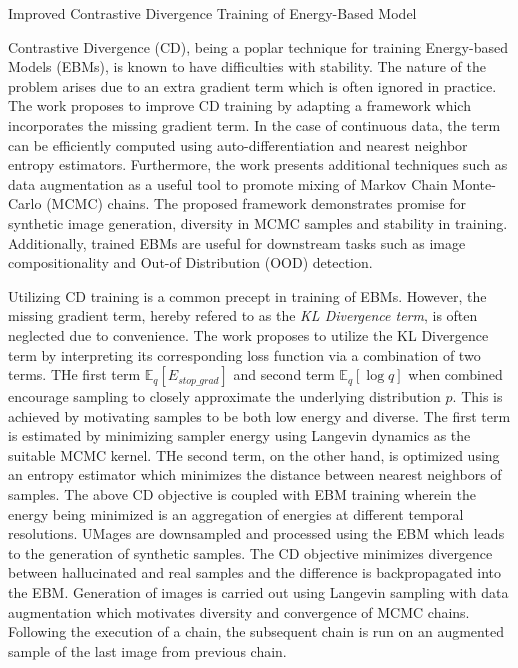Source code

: \documentclass[11pt,letterpaper]{article}
\begin{document}
\begin{center}
  \large{Improved Contrastive Divergence Training of Energy-Based Model}
\end{center}

Contrastive Divergence (CD), being a poplar technique for training Energy-based Models (EBMs), is known to have difficulties with stability. The nature of the problem arises due to an extra gradient term which is often ignored in practice. The work proposes to improve CD training by adapting a framework which incorporates the missing gradient term. In the case of continuous data, the term can be efficiently computed using auto-differentiation and nearest neighbor entropy estimators. Furthermore, the work presents additional techniques such as data augmentation as a useful tool to promote mixing of Markov Chain Monte-Carlo (MCMC) chains. The proposed framework demonstrates promise for synthetic image generation, diversity in MCMC samples and stability in training. Additionally, trained EBMs are useful for downstream tasks such as image compositionality and Out-of Distribution (OOD) detection.

Utilizing CD training is a common precept in training of EBMs. However, the missing gradient term, hereby refered to as the \textit{KL Divergence term}, is often neglected due to convenience. The work proposes to utilize the KL Divergence term by interpreting its corresponding loss function via a combination of two terms. THe first term $\mathbb{E}_{q}[E_{stop\_grad}]$ and second term $\mathbb{E}_{q}[\log q]$ when combined encourage sampling to closely approximate the underlying distribution $p$. This is achieved by motivating samples to be both low energy and diverse. The first term is estimated by minimizing sampler energy using Langevin dynamics as the suitable MCMC kernel. THe second term, on the other hand, is optimized using an entropy estimator which minimizes the distance between nearest neighbors of samples. The above CD objective is coupled with EBM training wherein the energy being minimized is an aggregation of energies at different temporal resolutions. UMages are downsampled and processed using the EBM which leads to the generation of synthetic samples. The CD objective minimizes divergence between hallucinated and real samples and the difference is backpropagated into the EBM. Generation of images is carried out using Langevin sampling with data augmentation which motivates diversity and convergence of MCMC chains. Following the execution of a chain, the subsequent chain is run on an augmented sample of the last image from previous chain.
\end{document}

◇ ◇ ◇ ◇ ◇ ◇ ◇

*WORK REQUEST*. The output must be every line of the records, printed exactly, with the pictures omitted.

*RESULT FOR THIS EXERCISE*.
Source code

: \documentclass[11pt,letterpaper]{article}
\begin{document}
\begin{center}
  \large{Improved Contrastive Divergence Training of Energy-Based Model}
\end{center}

Contrastive Divergence (CD), being a poplar technique for training Energy-based Models (EBMs), is known to have difficulties with stability. The nature of the problem arises due to an extra gradient term which is often ignored in practice. The work proposes to improve CD training by adapting a framework which incorporates the missing gradient term. In the case of continuous data, the term can be efficiently computed using auto-differentiation and nearest neighbor entropy estimators. Furthermore, the work presents additional techniques such as data augmentation as a useful tool to promote mixing of Markov Chain Monte-Carlo (MCMC) chains. The proposed framework demonstrates promise for synthetic image generation, diversity in MCMC samples and stability in training. Additionally, trained EBMs are useful for downstream tasks such as image compositionality and Out-of Distribution (OOD) detection.

Utilizing CD training is a common precept in training of EBMs. However, the missing gradient term, hereby refered to as the \textit{KL Divergence term}, is often neglected due to convenience. The work proposes to utilize the KL Divergence term by interpreting its corresponding loss function via a combination of two terms. THe first term $\mathbb{E}_{q}[E_{stop\_grad}]$ and second term $\mathbb{E}_{q}[\log q]$ when combined encourage sampling to closely approximate the underlying distribution $p$. This is achieved by motivating samples to be both low energy and diverse. The first term is estimated by minimizing sampler energy using Langevin dynamics as the suitable MCMC kernel. THe second term, on the other hand, is optimized using an entropy estimator which minimizes the distance between nearest neighbors of samples. The above CD objective is coupled with EBM training wherein the energy being minimized is an aggregation of energies at different temporal resolutions. UMages are downsampled and processed using the EBM which leads to the generation of synthetic samples. The CD objective minimizes divergence between hallucinated and real samples and the difference is backpropagated into the EBM. Generation of images is carried out using Langevin sampling with data augmentation which motivates diversity and convergence of MCMC chains. Following the execution of a chain, the subsequent chain is run on an augmented sample of the last image from previous chain.
\end{document}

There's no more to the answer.